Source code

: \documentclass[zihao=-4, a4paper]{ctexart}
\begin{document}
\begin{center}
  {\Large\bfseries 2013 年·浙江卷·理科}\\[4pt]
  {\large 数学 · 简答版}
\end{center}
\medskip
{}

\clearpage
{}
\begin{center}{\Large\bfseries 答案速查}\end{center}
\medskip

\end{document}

..............................

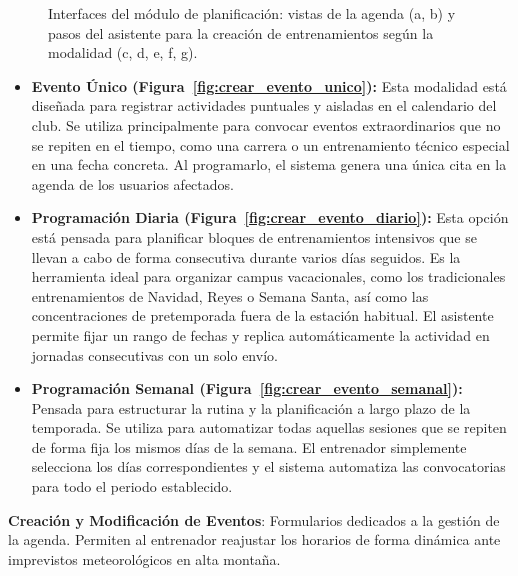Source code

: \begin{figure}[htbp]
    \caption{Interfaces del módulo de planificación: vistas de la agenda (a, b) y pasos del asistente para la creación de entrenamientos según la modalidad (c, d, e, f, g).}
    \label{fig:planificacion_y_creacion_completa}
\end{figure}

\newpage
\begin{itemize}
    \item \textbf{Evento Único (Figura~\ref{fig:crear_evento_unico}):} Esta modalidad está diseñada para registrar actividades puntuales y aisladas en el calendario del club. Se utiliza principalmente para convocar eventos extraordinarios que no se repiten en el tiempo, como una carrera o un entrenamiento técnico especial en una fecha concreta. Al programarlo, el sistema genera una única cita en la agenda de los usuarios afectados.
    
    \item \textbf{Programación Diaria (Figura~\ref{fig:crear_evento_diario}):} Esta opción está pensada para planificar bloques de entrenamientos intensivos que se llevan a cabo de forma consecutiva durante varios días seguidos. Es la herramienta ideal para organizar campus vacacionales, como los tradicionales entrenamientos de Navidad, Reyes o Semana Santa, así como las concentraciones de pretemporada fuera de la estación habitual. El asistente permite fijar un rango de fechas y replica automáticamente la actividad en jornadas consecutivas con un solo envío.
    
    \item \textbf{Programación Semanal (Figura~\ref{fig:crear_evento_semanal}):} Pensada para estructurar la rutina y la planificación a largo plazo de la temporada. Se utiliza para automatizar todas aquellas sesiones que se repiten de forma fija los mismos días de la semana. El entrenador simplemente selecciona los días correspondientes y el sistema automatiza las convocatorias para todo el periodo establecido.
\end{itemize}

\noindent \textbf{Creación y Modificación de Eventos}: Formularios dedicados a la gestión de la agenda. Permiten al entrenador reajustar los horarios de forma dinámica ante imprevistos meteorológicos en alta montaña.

..............................

◆ TASK OBJECTIVE:
If a line in the records above contains the word "bfseries", count it, then give the total and nothing else.

◆ TASK OUTPUT:
2